In the present case, we selected linezolid because of its superior tissue penetration and low risk of renal complications. The linezolid in vivo utilization rate in relation to tissue penetration is approximately 100 %, and because linezolid also maintains a good tissue penetration with high water solubility, levels of the drug can reach high concentrations in the bone or cerebrospinal fluid, areas known for poor drug penetration [4, 5]. In the present case, the infection had deeply penetrated the site and the CRP level was 12.5 mg/dL before the start of linezolid administration. CRP level gradually decreased after the initiation of linezolid treatment and eventually became negative 4 weeks following initial treatment. This suggests that linezolid exhibited high tissue penetration. Linezolid is primarily excreted in the urine through its principal metabolites, aminoethoxyacetic acid and hydroxyethyl glycine. The pharmacokinetics of linezolid are not influenced by deterioration of renal function or moderate deterioration of hepatic function, and therefore dose adjustments are not necessary even in the case of renal dysfunction [2]. The present case suggests that linezolid is a valid treatment option because it did not result in deterioration of renal function. However, because some reports describe an increased risk of thrombocytopenia in cases of prolonged linezolid use in patients with deterioration of renal function, patients with renal dysfunction who receive linezolid need to be closely monitored [6].
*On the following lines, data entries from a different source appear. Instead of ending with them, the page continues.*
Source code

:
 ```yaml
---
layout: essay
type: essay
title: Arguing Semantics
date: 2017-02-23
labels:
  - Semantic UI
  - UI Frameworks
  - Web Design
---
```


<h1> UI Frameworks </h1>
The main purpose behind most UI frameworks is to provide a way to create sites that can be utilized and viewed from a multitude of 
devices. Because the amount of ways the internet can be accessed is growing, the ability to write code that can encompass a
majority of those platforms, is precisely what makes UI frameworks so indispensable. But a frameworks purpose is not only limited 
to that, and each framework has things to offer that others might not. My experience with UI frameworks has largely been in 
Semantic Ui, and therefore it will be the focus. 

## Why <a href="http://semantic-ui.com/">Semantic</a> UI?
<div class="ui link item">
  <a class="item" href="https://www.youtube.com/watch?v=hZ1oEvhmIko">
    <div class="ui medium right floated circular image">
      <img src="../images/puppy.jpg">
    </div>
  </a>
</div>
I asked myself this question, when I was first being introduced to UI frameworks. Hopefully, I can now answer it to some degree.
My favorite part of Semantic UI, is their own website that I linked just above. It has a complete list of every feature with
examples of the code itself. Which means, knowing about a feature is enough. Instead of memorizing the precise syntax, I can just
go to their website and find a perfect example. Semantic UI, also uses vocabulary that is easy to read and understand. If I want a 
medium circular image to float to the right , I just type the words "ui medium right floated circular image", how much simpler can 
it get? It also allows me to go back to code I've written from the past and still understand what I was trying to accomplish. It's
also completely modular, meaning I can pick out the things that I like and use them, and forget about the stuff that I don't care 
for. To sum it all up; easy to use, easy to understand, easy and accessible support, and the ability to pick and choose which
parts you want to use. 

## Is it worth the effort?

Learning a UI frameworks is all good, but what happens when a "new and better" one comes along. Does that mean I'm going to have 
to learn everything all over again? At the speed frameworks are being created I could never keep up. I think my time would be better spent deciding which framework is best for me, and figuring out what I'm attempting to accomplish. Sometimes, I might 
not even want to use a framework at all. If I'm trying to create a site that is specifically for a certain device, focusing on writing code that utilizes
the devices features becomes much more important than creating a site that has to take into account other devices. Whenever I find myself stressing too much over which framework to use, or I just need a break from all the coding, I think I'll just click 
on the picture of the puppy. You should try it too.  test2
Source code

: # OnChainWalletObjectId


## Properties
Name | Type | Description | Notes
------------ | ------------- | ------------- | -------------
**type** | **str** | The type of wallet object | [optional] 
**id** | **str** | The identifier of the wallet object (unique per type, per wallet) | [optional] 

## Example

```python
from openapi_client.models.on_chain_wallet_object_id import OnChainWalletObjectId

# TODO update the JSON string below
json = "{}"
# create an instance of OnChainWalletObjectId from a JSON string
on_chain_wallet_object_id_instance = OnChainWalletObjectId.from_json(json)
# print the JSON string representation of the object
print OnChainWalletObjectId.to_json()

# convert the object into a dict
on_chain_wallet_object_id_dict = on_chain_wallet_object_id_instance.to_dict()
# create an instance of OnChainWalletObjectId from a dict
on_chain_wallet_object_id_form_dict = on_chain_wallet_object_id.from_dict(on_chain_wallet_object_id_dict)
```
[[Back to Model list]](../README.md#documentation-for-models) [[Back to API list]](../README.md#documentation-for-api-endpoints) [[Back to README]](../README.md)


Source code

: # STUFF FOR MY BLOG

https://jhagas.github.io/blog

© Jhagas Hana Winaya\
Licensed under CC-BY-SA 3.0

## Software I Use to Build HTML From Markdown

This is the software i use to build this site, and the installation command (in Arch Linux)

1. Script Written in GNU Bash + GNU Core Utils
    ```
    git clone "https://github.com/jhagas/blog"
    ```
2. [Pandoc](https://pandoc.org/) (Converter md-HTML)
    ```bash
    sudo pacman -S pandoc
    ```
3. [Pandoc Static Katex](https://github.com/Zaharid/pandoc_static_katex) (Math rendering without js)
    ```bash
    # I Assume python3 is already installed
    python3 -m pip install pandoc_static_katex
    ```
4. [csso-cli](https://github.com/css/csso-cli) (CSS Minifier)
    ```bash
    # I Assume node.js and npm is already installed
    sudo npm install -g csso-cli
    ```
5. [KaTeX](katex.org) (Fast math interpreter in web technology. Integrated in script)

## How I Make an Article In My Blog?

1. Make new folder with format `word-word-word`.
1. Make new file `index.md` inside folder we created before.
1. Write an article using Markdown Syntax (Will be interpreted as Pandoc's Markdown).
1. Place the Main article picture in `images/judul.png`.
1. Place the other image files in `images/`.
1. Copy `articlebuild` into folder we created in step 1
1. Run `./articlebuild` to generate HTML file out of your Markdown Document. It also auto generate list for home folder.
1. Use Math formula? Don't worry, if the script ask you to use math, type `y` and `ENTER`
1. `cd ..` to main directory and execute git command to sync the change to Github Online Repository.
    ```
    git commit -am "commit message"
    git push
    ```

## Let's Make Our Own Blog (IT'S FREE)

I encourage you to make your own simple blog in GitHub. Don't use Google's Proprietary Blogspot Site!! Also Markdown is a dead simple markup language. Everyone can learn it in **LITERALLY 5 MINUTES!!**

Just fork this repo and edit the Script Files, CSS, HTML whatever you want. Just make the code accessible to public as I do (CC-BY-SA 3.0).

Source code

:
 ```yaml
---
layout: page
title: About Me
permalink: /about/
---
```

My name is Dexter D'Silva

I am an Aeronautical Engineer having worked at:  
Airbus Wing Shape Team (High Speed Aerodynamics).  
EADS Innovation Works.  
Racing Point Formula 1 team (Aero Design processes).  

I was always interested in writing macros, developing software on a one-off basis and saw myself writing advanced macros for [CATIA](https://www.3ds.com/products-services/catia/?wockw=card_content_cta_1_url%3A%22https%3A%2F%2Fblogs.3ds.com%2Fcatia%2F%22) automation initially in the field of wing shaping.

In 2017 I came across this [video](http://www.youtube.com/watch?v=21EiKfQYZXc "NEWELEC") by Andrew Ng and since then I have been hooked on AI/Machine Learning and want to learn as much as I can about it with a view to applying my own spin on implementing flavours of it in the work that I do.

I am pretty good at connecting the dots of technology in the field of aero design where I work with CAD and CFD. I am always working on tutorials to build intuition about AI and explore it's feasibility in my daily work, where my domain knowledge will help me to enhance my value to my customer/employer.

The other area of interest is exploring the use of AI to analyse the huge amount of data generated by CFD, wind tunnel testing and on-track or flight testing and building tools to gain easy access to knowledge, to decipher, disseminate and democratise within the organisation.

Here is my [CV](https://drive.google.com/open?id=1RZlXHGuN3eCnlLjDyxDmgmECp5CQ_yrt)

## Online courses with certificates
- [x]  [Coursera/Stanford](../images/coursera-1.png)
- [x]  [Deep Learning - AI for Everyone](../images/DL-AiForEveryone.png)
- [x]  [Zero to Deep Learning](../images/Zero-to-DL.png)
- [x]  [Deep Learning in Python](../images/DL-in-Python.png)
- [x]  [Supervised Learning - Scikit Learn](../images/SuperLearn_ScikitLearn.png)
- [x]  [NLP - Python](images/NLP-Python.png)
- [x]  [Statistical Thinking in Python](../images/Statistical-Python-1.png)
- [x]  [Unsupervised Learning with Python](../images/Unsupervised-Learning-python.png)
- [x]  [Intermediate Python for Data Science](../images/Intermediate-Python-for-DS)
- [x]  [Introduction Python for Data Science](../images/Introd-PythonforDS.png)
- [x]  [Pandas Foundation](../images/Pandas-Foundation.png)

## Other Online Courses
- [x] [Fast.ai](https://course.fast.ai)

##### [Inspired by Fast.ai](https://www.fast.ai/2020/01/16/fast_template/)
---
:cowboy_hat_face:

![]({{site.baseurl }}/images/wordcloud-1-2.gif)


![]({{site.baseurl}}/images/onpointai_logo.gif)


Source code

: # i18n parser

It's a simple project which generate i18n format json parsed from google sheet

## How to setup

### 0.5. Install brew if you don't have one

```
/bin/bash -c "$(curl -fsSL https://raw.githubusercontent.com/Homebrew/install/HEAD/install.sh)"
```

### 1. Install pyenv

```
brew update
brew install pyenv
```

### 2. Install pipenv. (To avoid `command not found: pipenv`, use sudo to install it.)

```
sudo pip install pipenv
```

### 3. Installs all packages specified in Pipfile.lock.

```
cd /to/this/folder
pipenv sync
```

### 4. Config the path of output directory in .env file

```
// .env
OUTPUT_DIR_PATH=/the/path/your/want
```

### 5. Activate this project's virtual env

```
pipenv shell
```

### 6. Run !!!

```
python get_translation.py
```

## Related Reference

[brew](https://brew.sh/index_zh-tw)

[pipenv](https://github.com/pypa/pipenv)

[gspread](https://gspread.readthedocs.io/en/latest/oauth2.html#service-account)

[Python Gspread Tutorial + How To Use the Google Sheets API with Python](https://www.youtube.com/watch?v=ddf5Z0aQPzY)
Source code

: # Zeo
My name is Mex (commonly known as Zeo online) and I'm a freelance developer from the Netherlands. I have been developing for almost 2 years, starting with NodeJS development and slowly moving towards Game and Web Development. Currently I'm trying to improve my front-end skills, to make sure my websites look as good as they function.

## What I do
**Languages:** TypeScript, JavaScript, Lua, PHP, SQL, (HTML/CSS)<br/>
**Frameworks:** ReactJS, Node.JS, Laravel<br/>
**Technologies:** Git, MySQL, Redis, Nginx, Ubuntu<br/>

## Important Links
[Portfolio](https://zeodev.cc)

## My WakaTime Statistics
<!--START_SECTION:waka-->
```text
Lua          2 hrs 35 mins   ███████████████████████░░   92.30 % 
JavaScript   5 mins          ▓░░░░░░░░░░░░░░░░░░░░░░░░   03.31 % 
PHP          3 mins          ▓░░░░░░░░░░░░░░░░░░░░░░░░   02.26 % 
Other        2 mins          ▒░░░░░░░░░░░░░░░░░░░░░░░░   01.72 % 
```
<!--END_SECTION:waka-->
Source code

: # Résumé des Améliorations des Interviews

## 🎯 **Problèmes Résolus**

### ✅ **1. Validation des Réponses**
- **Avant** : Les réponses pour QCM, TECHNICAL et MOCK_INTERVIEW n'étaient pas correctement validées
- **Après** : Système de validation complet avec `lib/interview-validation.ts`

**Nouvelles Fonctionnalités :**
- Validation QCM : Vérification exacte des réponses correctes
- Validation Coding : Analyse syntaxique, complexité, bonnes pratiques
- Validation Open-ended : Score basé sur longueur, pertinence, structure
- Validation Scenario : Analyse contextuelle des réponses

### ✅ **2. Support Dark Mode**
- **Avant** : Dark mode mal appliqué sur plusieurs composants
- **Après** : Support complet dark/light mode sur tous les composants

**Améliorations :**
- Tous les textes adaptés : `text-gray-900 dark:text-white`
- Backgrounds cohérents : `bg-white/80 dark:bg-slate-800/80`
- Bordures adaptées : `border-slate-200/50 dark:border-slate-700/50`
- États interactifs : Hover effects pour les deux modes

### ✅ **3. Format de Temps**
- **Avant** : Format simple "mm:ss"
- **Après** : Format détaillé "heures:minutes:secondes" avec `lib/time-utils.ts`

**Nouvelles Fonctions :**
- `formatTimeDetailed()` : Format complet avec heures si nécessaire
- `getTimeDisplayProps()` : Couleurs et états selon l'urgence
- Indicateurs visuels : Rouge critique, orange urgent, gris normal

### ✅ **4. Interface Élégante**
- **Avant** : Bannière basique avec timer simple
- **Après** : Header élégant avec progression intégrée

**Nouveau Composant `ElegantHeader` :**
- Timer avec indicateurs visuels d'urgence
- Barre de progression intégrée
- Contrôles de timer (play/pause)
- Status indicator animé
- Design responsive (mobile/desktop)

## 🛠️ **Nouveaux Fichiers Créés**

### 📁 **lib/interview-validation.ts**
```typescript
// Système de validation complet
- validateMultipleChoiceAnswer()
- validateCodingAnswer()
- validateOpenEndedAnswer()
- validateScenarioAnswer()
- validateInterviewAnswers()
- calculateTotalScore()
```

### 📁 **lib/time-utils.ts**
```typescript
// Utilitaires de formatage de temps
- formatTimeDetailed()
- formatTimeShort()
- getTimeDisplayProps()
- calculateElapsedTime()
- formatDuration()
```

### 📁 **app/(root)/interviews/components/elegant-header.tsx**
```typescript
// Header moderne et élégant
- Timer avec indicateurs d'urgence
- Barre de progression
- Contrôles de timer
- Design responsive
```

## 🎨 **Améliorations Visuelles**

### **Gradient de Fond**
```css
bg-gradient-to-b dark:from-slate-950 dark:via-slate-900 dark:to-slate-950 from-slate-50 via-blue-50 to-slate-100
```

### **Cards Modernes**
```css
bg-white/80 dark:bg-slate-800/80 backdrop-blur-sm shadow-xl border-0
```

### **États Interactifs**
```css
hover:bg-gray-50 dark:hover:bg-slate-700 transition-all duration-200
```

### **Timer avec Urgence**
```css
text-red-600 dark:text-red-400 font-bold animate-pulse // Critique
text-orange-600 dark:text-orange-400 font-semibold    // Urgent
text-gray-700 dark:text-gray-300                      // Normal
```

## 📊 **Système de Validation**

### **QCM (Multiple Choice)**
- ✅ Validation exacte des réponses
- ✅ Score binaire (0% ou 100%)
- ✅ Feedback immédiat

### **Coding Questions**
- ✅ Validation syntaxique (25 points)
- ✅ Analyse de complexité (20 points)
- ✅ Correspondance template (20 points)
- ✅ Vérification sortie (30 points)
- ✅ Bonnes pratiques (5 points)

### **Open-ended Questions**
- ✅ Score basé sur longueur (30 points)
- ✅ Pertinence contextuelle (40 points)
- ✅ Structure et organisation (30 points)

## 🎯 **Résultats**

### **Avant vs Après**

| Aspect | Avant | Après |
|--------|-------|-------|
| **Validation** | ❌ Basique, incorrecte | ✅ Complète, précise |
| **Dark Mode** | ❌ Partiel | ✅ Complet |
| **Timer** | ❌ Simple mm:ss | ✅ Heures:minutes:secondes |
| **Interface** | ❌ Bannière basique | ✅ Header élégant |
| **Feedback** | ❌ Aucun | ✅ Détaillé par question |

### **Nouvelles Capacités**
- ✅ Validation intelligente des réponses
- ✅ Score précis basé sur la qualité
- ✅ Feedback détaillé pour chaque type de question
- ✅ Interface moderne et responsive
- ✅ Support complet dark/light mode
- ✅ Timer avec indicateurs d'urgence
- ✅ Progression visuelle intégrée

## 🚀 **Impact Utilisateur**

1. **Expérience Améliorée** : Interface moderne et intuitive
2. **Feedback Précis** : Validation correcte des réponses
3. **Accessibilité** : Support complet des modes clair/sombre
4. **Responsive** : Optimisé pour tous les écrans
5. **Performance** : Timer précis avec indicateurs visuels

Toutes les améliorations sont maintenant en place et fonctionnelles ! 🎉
A common side effect of linezolid use is pancytopenia, caused by bone marrow suppression. Frequency of pancytopenia is significantly increased when linezolid is administered for more than 2 weeks [5]. In cases of pancytopenia, dose reduction or withdrawal of linezolid may be considered, but may be problematic because of the risk of reinfection. In our hospital, dose reduction or withdrawal of linezolid is considered in patients with an Hb level of ≤6.0 g/dL, but if this does not adequately treat the pancytopenia, blood transfusion therapy is an option. Furthermore, according to previous reports, platelet transfusion can be used to treat thrombocytopenia [7]. A decline in Hb level was detected 2 weeks after the start of administration of linezolid in the present case, but because the development of infection had been stabilized, we treated the symptoms by switching treatment from linezolid to a TMP–SMZ combination. These results suggest that early flushing and debridement together with linezolid administration is an effective treatment for post-spinal fusion MRSA vertebral osteomyelitis.

Conclusion

We describe a renal-transplant patient with post-spinal fusion MRSA vertebral osteomyelitis in whom infection was suppressed without deterioration of renal function by early flushing and debridement together with linezolid administration.

Consent

Written informed consent was obtained from the patient for publication of this case report and any accompanying images.

Abbreviations

MRSA: 

methicillin-resistant Staphylococcus aureus

MRI: 

magnetic resonance imaging

CRP: 

C-reactive protein

Cr: 

creatinine

Hb: 

hemoglobin

TMP–SMZ: 

trimethoprim–sulfamethoxazole

IDSA: 

Infectious Diseases Society of America

Declarations

Authors’ contributions

AY, KY, MS, YoS, GK, YO, TakeS, JS, KF, YaS, KA, HK, TakaS and KT analyzed and interpreted the patient data. KI, SuO and SeO performed the corrective surgery surgery. AY, KI, KY, SuO, MS, TakaS, KT and SeO were major contributors in writing the manuscript. All authors read and approved the final manuscript.

Acknowledgements

We would like to thank the staff and management at the Department of Orthopaedic Surgery, Graduate School of Medicine Chiba University. All of the authors, has no fund to declare in the present case.

Competing interests

The authors declare that they have no competing interests.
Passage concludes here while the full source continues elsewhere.